BEST QUOTE: Bellal: ‘Exxilon had grown old before life had even begun on other planets. Our ancestors solved the mysteries of science, they built a craft that travelled through space. They were the supreme beings of the universe’ 


PREQUELS/SEQUELS: ‘The Exxilons’ (2015) is a Big Finish sequel that features the 4th Doctor, Leela and K9 and is a self-confessed bit of indulgence from company boss and Dalek voice Nicholas Briggs, who often cites ‘Death To the Daleks’ as his favourite story.
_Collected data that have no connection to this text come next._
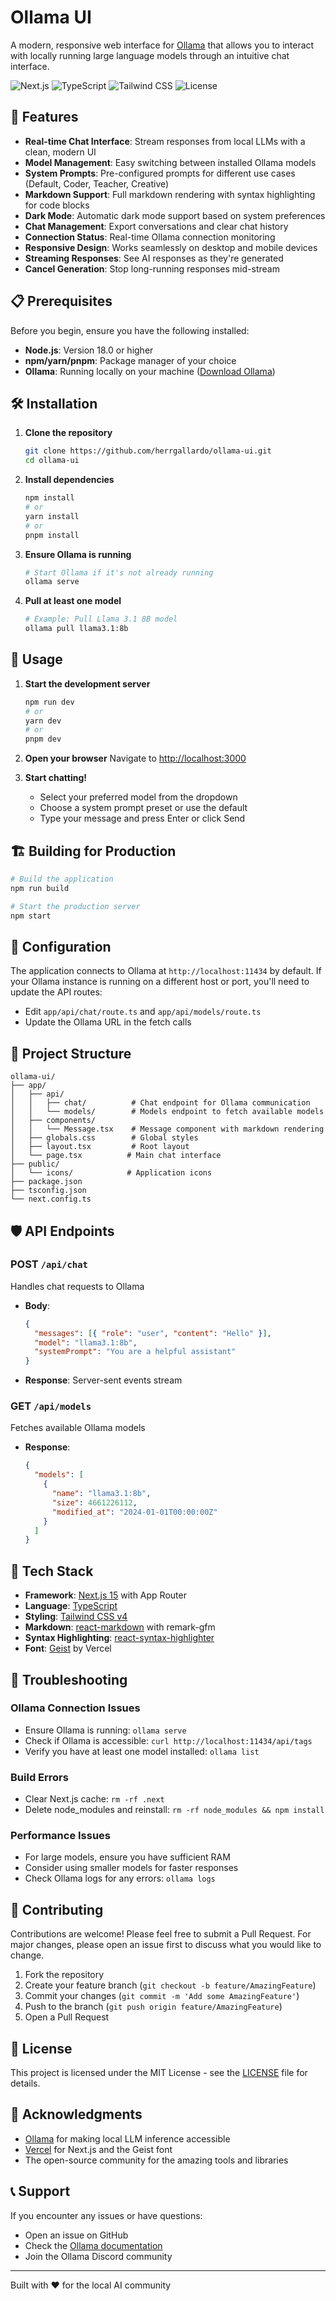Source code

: # Ollama UI

A modern, responsive web interface for [Ollama](https://ollama.ai/) that allows you to interact with locally running large language models through an intuitive chat interface.

![Next.js](https://img.shields.io/badge/Next.js-15.4.4-black?style=flat-square&logo=next.js)
![TypeScript](https://img.shields.io/badge/TypeScript-5.0-blue?style=flat-square&logo=typescript)
![Tailwind CSS](https://img.shields.io/badge/Tailwind_CSS-4.0-38B2AC?style=flat-square&logo=tailwind-css)
![License](https://img.shields.io/badge/License-MIT-green?style=flat-square)

## 🚀 Features

- **Real-time Chat Interface**: Stream responses from local LLMs with a clean, modern UI
- **Model Management**: Easy switching between installed Ollama models
- **System Prompts**: Pre-configured prompts for different use cases (Default, Coder, Teacher, Creative)
- **Markdown Support**: Full markdown rendering with syntax highlighting for code blocks
- **Dark Mode**: Automatic dark mode support based on system preferences
- **Chat Management**: Export conversations and clear chat history
- **Connection Status**: Real-time Ollama connection monitoring
- **Responsive Design**: Works seamlessly on desktop and mobile devices
- **Streaming Responses**: See AI responses as they're generated
- **Cancel Generation**: Stop long-running responses mid-stream

## 📋 Prerequisites

Before you begin, ensure you have the following installed:

- **Node.js**: Version 18.0 or higher
- **npm/yarn/pnpm**: Package manager of your choice
- **Ollama**: Running locally on your machine ([Download Ollama](https://ollama.ai/))

## 🛠️ Installation

1. **Clone the repository**

   ```bash
   git clone https://github.com/herrgallardo/ollama-ui.git
   cd ollama-ui
   ```

2. **Install dependencies**

   ```bash
   npm install
   # or
   yarn install
   # or
   pnpm install
   ```

3. **Ensure Ollama is running**

   ```bash
   # Start Ollama if it's not already running
   ollama serve
   ```

4. **Pull at least one model**

   ```bash
   # Example: Pull Llama 3.1 8B model
   ollama pull llama3.1:8b
   ```

## 🚀 Usage

1. **Start the development server**

   ```bash
   npm run dev
   # or
   yarn dev
   # or
   pnpm dev
   ```

2. **Open your browser**
   Navigate to [http://localhost:3000](http://localhost:3000)

3. **Start chatting!**
   - Select your preferred model from the dropdown
   - Choose a system prompt preset or use the default
   - Type your message and press Enter or click Send

## 🏗️ Building for Production

```bash
# Build the application
npm run build

# Start the production server
npm start
```

## 🔧 Configuration

The application connects to Ollama at `http://localhost:11434` by default. If your Ollama instance is running on a different host or port, you'll need to update the API routes:

- Edit `app/api/chat/route.ts` and `app/api/models/route.ts`
- Update the Ollama URL in the fetch calls

## 📁 Project Structure

```plaintext
ollama-ui/
├── app/
│   ├── api/
│   │   ├── chat/          # Chat endpoint for Ollama communication
│   │   └── models/        # Models endpoint to fetch available models
│   ├── components/
│   │   └── Message.tsx    # Message component with markdown rendering
│   ├── globals.css        # Global styles
│   ├── layout.tsx         # Root layout
│   └── page.tsx          # Main chat interface
├── public/
│   └── icons/            # Application icons
├── package.json
├── tsconfig.json
└── next.config.ts
```

## 🛡️ API Endpoints

### POST `/api/chat`

Handles chat requests to Ollama

- **Body**:

  ```json
  {
    "messages": [{ "role": "user", "content": "Hello" }],
    "model": "llama3.1:8b",
    "systemPrompt": "You are a helpful assistant"
  }
  ```

- **Response**: Server-sent events stream

### GET `/api/models`

Fetches available Ollama models

- **Response**:

  ```json
  {
    "models": [
      {
        "name": "llama3.1:8b",
        "size": 4661226112,
        "modified_at": "2024-01-01T00:00:00Z"
      }
    ]
  }
  ```

## 🎨 Tech Stack

- **Framework**: [Next.js 15](https://nextjs.org/) with App Router
- **Language**: [TypeScript](https://www.typescriptlang.org/)
- **Styling**: [Tailwind CSS v4](https://tailwindcss.com/)
- **Markdown**: [react-markdown](https://github.com/remarkjs/react-markdown) with remark-gfm
- **Syntax Highlighting**: [react-syntax-highlighter](https://github.com/react-syntax-highlighter/react-syntax-highlighter)
- **Font**: [Geist](https://vercel.com/font) by Vercel

## 🐛 Troubleshooting

### Ollama Connection Issues

- Ensure Ollama is running: `ollama serve`
- Check if Ollama is accessible: `curl http://localhost:11434/api/tags`
- Verify you have at least one model installed: `ollama list`

### Build Errors

- Clear Next.js cache: `rm -rf .next`
- Delete node_modules and reinstall: `rm -rf node_modules && npm install`

### Performance Issues

- For large models, ensure you have sufficient RAM
- Consider using smaller models for faster responses
- Check Ollama logs for any errors: `ollama logs`

## 🤝 Contributing

Contributions are welcome! Please feel free to submit a Pull Request. For major changes, please open an issue first to discuss what you would like to change.

1. Fork the repository
2. Create your feature branch (`git checkout -b feature/AmazingFeature`)
3. Commit your changes (`git commit -m 'Add some AmazingFeature'`)
4. Push to the branch (`git push origin feature/AmazingFeature`)
5. Open a Pull Request

## 📝 License

This project is licensed under the MIT License - see the [LICENSE](LICENSE) file for details.

## 🙏 Acknowledgments

- [Ollama](https://ollama.ai/) for making local LLM inference accessible
- [Vercel](https://vercel.com/) for Next.js and the Geist font
- The open-source community for the amazing tools and libraries

## 📞 Support

If you encounter any issues or have questions:

- Open an issue on GitHub
- Check the [Ollama documentation](https://github.com/ollama/ollama)
- Join the Ollama Discord community

---

Built with ❤️ for the local AI community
It’s certainly an atmospheric enough audio adventure although the substitution of the Daleks with new race The Locoyuns (a sort of tech-savvy Thals) never quite works and the overall flavour of savagery versus civilisation feels more like ‘Face Of Evil’ than ‘Death To the Daleks’. Nice to hear more of the Exxilons though! 


 ‘The Dalek Protocol’ (2018) continues the story and is much more like the original source material, with Earth on a trading mission to collect more parranium and the Daleks again getting involved. Unfortunately, much like the story, the ingredients are every bit as good but somehow never quite gel in what’s one of the more boring Big Finish stories out there, a lot of people you don’t get to know very well talking at each other rather than actually doing anything.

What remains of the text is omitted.